New Hampshire International Speedway is a 1.058-mile (1.703 km) oval speedway located in Loudon, New Hampshire which has hosted NASCAR racing annually since the early 1990s, as well as an IndyCar weekend and the oldest motorcycle race in North America, the Loudon Classic. Nicknamed "The Magic Mile", the speedway is often converted into a 1.6-mile (2.6 km) road course, which includes much of the oval. The track was originally the site of Bryar Motorsports Park before being purchased and redeveloped by Bob Bahre.

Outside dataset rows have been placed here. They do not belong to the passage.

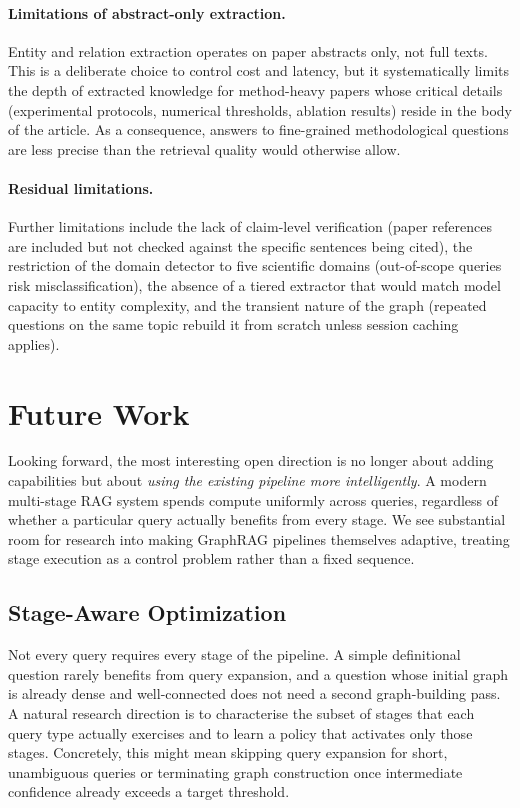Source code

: \documentclass[11pt,a4paper]{article}
\begin{document}
\paragraph{Limitations of abstract-only extraction.}
Entity and relation extraction operates on paper abstracts only, not full
texts. This is a deliberate choice to control cost and latency, but it
systematically limits the depth of extracted knowledge for method-heavy
papers whose critical details (experimental protocols, numerical thresholds,
ablation results) reside in the body of the article. As a consequence,
answers to fine-grained methodological questions are less precise than the
retrieval quality would otherwise allow.

\paragraph{Residual limitations.}
Further limitations include the lack of claim-level verification (paper
references are included but not checked against the specific sentences being
cited), the restriction of the domain detector to five scientific domains
(out-of-scope queries risk misclassification), the absence of a tiered
extractor that would match model capacity to entity complexity, and the
transient nature of the graph (repeated questions on the same topic rebuild
it from scratch unless session caching applies).

\section{Future Work}

Looking forward, the most interesting open direction is no longer about
adding capabilities but about \emph{using the existing pipeline more
intelligently}. A modern multi-stage RAG system spends compute uniformly
across queries, regardless of whether a particular query actually benefits
from every stage. We see substantial room for research into making
GraphRAG pipelines themselves adaptive, treating stage execution as a
control problem rather than a fixed sequence.

\subsection{Stage-Aware Optimization}

Not every query requires every stage of the pipeline. A simple definitional
question rarely benefits from query expansion, and a question whose initial
graph is already dense and well-connected does not need a second
graph-building pass. A natural research direction is to characterise the
subset of stages that each query type actually exercises and to learn a
policy that activates only those stages. Concretely, this might mean
skipping query expansion for short, unambiguous queries or terminating
graph construction once intermediate confidence already exceeds a target
threshold.
\end{document}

The track is currently one of eight major NASCAR tracks owned and operated by Speedway Motorsports.

=== Entry list ===

- (R) denotes rookie driver.

| # | Driver | Team | Make |
| 1 | Steve Park | Dale Earnhardt, Inc. | Chevrolet |
| 2 | Rusty Wallace | Penske Racing | Ford |
| 02 | Hermie Sadler | SCORE Motorsports | Chevrolet |
| 4 | Mike Skinner | Morgan–McClure Motorsports | Chevrolet |
| 5 | Terry Labonte | Hendrick Motorsports | Chevrolet |
| 6 | Mark Martin | Roush Racing | Ford |
| 7 | Casey Atwood | Ultra-Evernham Motorsports | Dodge |
| 8 | Dale Earnhardt Jr. | Dale Earnhardt, Inc. | Chevrolet |
| 9 | Bill Elliott | Evernham Motorsports | Dodge |
| 10 | Johnny Benson Jr. | MBV Motorsports | Pontiac |
| 11 | Brett Bodine | Brett Bodine Racing | Ford |
| 12 | Ryan Newman (R) | Penske Racing | Ford |
| 14 | Mike Wallace | A. J. Foyt Enterprises | Pontiac |
| 15 | Michael Waltrip | Dale Earnhardt, Inc. | Chevrolet |
| 17 | Matt Kenseth | Roush Racing | Ford |
| 18 | Bobby Labonte | Joe Gibbs Racing | Pontiac |
| 19 | Jeremy Mayfield | Evernham Motorsports | Dodge |
| 20 | Tony Stewart | Joe Gibbs Racing | Pontiac |
| 21 | Elliott Sadler | Wood Brothers Racing | Ford |
| 22 | Ward Burton | Bill Davis Racing | Dodge |
| 23 | Kenny Wallace | Bill Davis Racing | Dodge |
| 24 | Jeff Gordon | Hendrick Motorsports | Chevrolet |
| 25 | Joe Nemechek | Hendrick Motorsports | Chevrolet |
| 26 | Todd Bodine | Haas-Carter Motorsports | Ford |
| 28 | Ricky Rudd | Robert Yates Racing | Ford |
| 29 | Kevin Harvick | Richard Childress Racing | Chevrolet |
| 30 | Jeff Green | Richard Childress Racing | Chevrolet |
| 31 | Robby Gordon | Richard Childress Racing | Chevrolet |
| 32 | Ricky Craven | PPI Motorsports | Ford |
| 36 | Ken Schrader | MB2 Motorsports | Pontiac |
| 37 | Kevin Lepage | Quest Motor Racing | Ford |
| 40 | Sterling Marlin | Chip Ganassi Racing | Dodge |
| 41 | Jimmy Spencer | Chip Ganassi Racing | Dodge |
| 43 | John Andretti | Petty Enterprises | Dodge |
| 44 | Jerry Nadeau | Petty Enterprises | Dodge |
| 45 | Kyle Petty | Petty Enterprises | Dodge |
| 48 | Jimmie Johnson (R) | Hendrick Motorsports | Chevrolet |
| 51 | Carl Long (R) | Ware Racing Enterprises | Dodge |
| 55 | Greg Biffle | Andy Petree Racing | Chevrolet |
| 77 | Dave Blaney | Jasper Motorsports | Ford |
| 88 | Dale Jarrett | Robert Yates Racing | Ford |
| 89 | Morgan Shepherd | Shepherd Racing Ventures | Ford |
| 97 | Kurt Busch | Roush Racing | Ford |
| 99 | Jeff Burton | Roush Racing | Ford |
Official entry list

== Practice ==

=== First practice ===
The first practice session was held on Friday, September 13, at 11:20 AM EST, and would last for 2 hours. Ryan Newman of Penske Racing would set the fastest time in the session, with a lap of 28.799 and an average speed of 132.255 mph.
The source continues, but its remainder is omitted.